# ACTIVITY
Look through the entries that follow and return each line that has the string "mount".

# LISTED ENTRIES
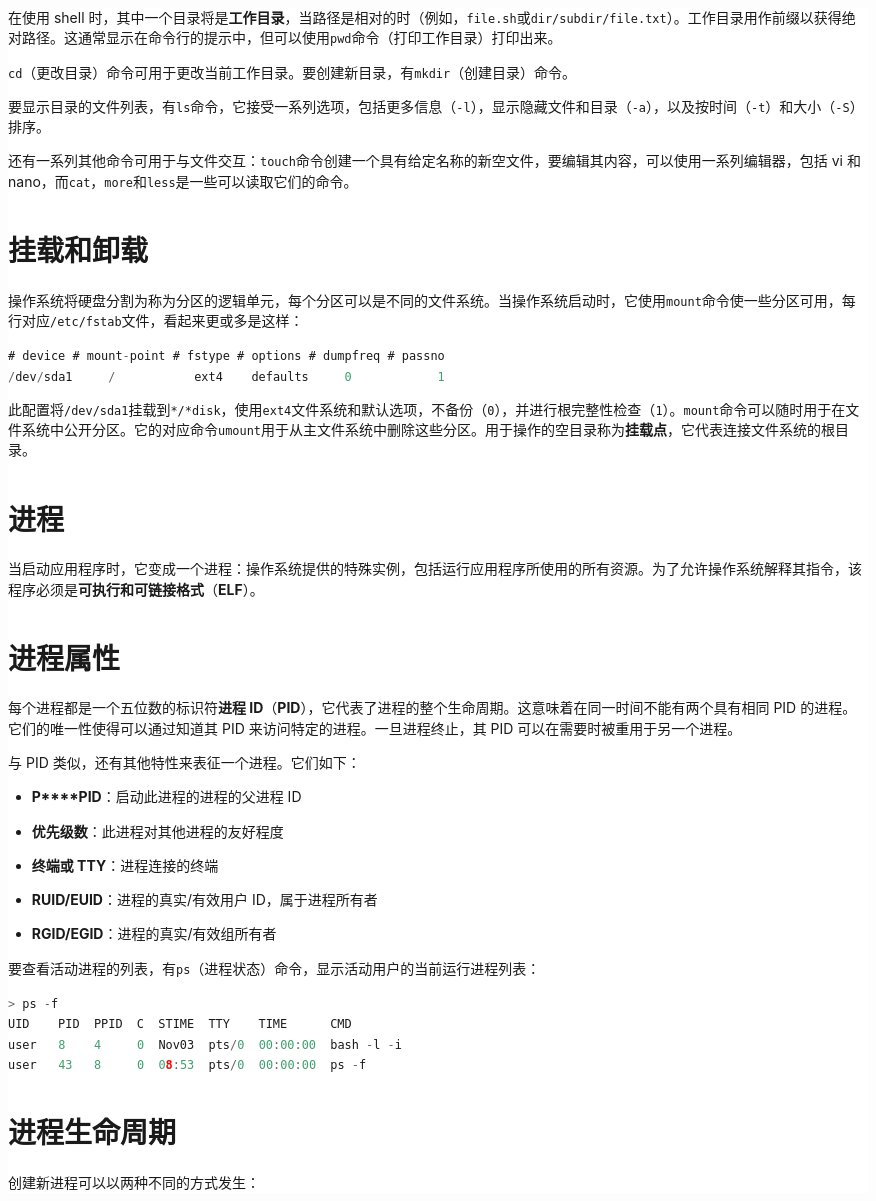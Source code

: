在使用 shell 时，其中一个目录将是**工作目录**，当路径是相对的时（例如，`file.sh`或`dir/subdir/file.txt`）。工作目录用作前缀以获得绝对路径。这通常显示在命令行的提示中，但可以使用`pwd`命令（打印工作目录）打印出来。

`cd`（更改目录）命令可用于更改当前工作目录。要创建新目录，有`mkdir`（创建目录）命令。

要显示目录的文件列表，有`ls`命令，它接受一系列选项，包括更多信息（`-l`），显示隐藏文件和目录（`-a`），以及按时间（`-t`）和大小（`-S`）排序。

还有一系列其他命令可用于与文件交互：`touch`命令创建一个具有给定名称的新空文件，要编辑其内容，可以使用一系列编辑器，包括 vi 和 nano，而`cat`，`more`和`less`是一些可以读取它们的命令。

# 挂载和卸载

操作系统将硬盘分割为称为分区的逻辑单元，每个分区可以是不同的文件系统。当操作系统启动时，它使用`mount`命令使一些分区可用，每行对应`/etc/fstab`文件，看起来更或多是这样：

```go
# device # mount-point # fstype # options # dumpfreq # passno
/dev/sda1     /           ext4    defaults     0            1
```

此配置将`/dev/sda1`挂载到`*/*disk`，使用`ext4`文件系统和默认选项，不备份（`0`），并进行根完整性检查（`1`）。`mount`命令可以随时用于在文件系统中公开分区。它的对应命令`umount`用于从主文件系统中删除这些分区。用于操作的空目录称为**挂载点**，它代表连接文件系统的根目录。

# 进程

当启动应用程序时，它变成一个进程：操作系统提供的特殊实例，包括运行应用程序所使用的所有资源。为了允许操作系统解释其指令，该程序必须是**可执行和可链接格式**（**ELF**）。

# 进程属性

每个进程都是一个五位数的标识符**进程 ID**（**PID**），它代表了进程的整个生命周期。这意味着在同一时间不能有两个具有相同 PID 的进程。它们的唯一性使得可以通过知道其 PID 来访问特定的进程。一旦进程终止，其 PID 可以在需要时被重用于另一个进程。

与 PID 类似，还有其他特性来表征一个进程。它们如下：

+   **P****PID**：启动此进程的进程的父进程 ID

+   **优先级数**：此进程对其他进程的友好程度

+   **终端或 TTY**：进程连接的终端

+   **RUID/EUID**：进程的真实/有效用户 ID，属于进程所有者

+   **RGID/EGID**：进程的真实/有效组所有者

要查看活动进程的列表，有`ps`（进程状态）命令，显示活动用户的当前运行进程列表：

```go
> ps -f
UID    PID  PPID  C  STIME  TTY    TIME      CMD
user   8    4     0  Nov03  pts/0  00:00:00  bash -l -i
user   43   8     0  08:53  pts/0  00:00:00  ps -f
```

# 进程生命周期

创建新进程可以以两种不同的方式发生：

# RESULT OF THE TASK
操作系统将硬盘分割为称为分区的逻辑单元，每个分区可以是不同的文件系统。当操作系统启动时，它使用`mount`命令使一些分区可用，每行对应`/etc/fstab`文件，看起来更或多是这样：
# device # mount-point # fstype # options # dumpfreq # passno
此配置将`/dev/sda1`挂载到`*/*disk`，使用`ext4`文件系统和默认选项，不备份（`0`），并进行根完整性检查（`1`）。`mount`命令可以随时用于在文件系统中公开分区。它的对应命令`umount`用于从主文件系统中删除这些分区。用于操作的空目录称为**挂载点**，它代表连接文件系统的根目录。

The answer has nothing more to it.